Dataset content:

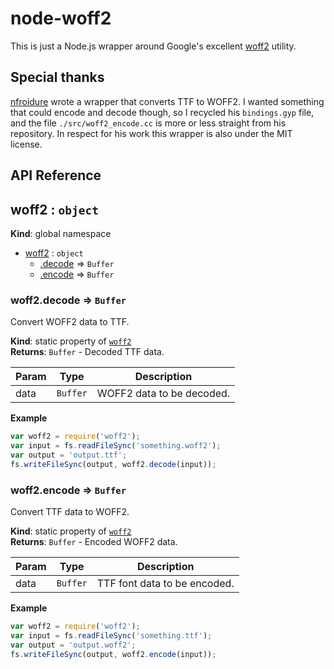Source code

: # node-woff2

This is just a Node.js wrapper around Google's excellent
[woff2](https://github.com/google/woff2) utility.

## Special thanks

[nfroidure](https://github.com/nfroidure) wrote a wrapper that
converts TTF to WOFF2.  I wanted something that could encode
and decode though, so I recycled his `bindings.gyp` file, and
the file `./src/woff2_encode.cc` is more or less straight from
his repository.  In respect for his work this wrapper is also
under the MIT license.

## API Reference
<a name="woff2"></a>

## woff2 : <code>object</code>
**Kind**: global namespace  

* [woff2](#woff2) : <code>object</code>
    * [.decode](#woff2.decode) ⇒ <code>Buffer</code>
    * [.encode](#woff2.encode) ⇒ <code>Buffer</code>

<a name="woff2.decode"></a>

### woff2.decode ⇒ <code>Buffer</code>
Convert WOFF2 data to TTF.

**Kind**: static property of <code>[woff2](#woff2)</code>  
**Returns**: <code>Buffer</code> - Decoded TTF data.  

| Param | Type | Description |
| --- | --- | --- |
| data | <code>Buffer</code> | WOFF2 data to be decoded. |

**Example**  
```js
var woff2 = require('woff2');
var input = fs.readFileSync('something.woff2');
var output = 'output.ttf';
fs.writeFileSync(output, woff2.decode(input));
```
<a name="woff2.encode"></a>

### woff2.encode ⇒ <code>Buffer</code>
Convert TTF data to WOFF2.

**Kind**: static property of <code>[woff2](#woff2)</code>  
**Returns**: <code>Buffer</code> - Encoded WOFF2 data.  

| Param | Type | Description |
| --- | --- | --- |
| data | <code>Buffer</code> | TTF font data to be encoded. |

**Example**  
```js
var woff2 = require('woff2');
var input = fs.readFileSync('something.ttf');
var output = 'output.woff2';
fs.writeFileSync(output, woff2.encode(input));
```
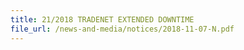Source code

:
 ```yaml
---
title: 21/2018 TRADENET EXTENDED DOWNTIME 
file_url: /news-and-media/notices/2018-11-07-N.pdf
---
```

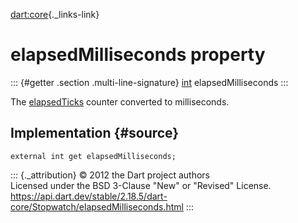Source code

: [dart:core](../../dart-core/dart-core-library){._links-link}

elapsedMilliseconds property
============================

::: {#getter .section .multi-line-signature}
[int](../int-class) elapsedMilliseconds
:::

The [elapsedTicks](elapsedticks) counter converted to milliseconds.

Implementation {#source}
--------------

``` {.language-dart data-language="dart"}
external int get elapsedMilliseconds;
```

::: {._attribution}
© 2012 the Dart project authors\
Licensed under the BSD 3-Clause \"New\" or \"Revised\" License.\
<https://api.dart.dev/stable/2.18.5/dart-core/Stopwatch/elapsedMilliseconds.html>
:::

Work to be completed: The word "writeFileSync" appears in some of the lines above. Copy those lines.

Answer to the problem:
fs.writeFileSync(output, woff2.decode(input));
fs.writeFileSync(output, woff2.encode(input));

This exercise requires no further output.